((

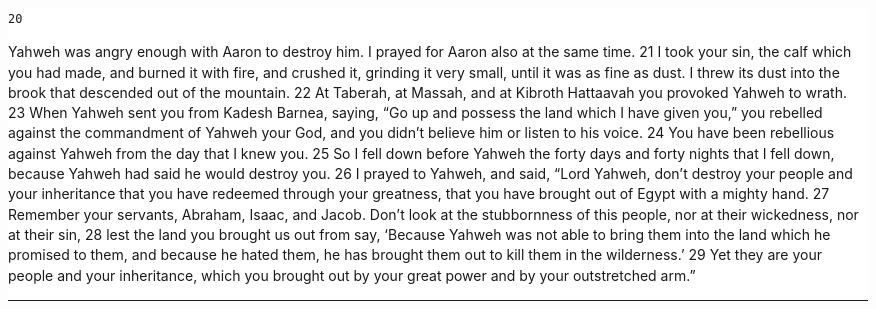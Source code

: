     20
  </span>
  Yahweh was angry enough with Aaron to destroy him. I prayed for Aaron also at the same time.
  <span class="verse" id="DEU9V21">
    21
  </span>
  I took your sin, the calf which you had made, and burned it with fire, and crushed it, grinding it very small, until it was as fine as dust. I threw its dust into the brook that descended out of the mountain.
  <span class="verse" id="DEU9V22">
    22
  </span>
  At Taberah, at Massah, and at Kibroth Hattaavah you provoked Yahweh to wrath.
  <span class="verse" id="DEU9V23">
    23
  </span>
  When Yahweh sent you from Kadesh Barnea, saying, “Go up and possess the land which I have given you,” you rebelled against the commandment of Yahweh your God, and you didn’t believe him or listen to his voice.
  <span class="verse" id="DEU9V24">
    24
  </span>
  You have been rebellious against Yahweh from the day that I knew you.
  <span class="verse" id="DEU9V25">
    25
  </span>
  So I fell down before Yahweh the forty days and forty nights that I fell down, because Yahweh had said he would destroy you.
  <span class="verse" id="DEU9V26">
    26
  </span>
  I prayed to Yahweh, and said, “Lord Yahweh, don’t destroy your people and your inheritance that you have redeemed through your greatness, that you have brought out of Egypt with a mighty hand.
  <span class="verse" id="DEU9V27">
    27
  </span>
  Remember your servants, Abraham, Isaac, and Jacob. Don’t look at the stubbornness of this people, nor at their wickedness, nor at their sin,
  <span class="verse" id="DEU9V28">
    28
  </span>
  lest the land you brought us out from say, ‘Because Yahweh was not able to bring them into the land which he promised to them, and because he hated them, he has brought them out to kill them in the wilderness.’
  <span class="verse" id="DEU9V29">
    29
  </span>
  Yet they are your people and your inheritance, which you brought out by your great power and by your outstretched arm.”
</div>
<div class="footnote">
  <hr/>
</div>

))

→ WHAT YOU SHOULD DO
Wherever the word "prayed" turns up in the records, copy out the line it is on.

→ RESPONSE AREA
  Yahweh was angry enough with Aaron to destroy him. I prayed for Aaron also at the same time.
  I prayed to Yahweh, and said, “Lord Yahweh, don’t destroy your people and your inheritance that you have redeemed through your greatness, that you have brought out of Egypt with a mighty hand.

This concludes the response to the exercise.